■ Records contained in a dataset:
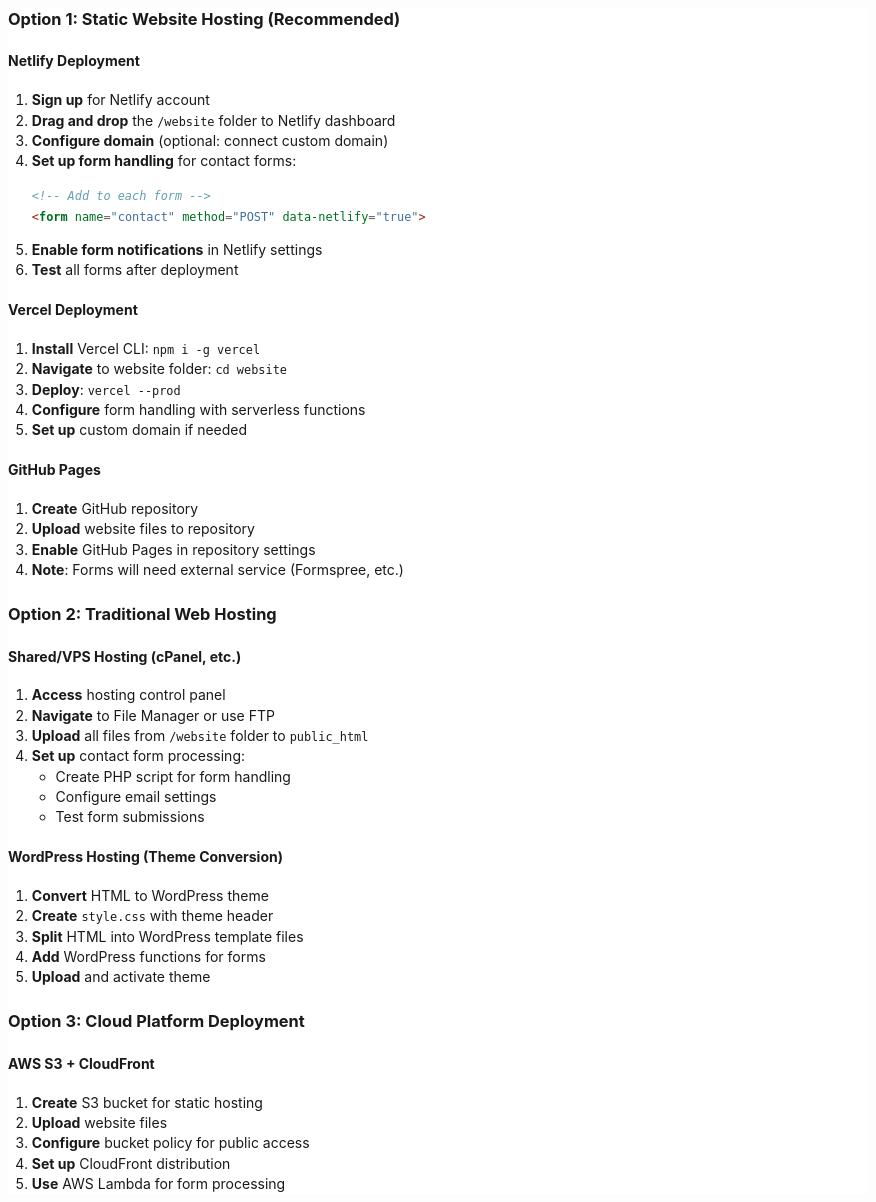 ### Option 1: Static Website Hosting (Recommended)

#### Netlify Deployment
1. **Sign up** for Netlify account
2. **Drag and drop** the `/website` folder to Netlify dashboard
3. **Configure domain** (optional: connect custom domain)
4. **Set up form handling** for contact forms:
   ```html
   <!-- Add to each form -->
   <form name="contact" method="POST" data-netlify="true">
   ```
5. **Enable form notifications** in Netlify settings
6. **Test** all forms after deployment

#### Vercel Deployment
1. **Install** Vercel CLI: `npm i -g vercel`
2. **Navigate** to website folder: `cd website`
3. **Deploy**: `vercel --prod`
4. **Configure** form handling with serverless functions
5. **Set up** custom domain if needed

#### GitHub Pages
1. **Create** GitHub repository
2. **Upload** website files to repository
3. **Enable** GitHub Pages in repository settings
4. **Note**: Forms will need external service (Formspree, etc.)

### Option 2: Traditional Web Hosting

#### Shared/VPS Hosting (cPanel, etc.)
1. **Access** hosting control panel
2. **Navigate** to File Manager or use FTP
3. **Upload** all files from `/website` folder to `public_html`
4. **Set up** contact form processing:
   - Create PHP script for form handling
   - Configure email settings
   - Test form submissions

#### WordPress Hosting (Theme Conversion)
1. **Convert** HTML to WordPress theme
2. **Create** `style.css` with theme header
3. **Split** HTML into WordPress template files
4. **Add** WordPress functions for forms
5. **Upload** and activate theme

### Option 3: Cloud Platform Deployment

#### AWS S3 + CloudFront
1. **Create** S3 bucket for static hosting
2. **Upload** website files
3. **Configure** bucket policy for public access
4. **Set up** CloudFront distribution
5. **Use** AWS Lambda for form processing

■ Your task:
Produce an exact copy of the lines from the one containing "- Configure email settings" through the final line of the data, both ends included, and only those.

■ The completed task:
   - Configure email settings
   - Test form submissions

#### WordPress Hosting (Theme Conversion)
1. **Convert** HTML to WordPress theme
2. **Create** `style.css` with theme header
3. **Split** HTML into WordPress template files
4. **Add** WordPress functions for forms
5. **Upload** and activate theme

### Option 3: Cloud Platform Deployment

#### AWS S3 + CloudFront
1. **Create** S3 bucket for static hosting
2. **Upload** website files
3. **Configure** bucket policy for public access
4. **Set up** CloudFront distribution
5. **Use** AWS Lambda for form processing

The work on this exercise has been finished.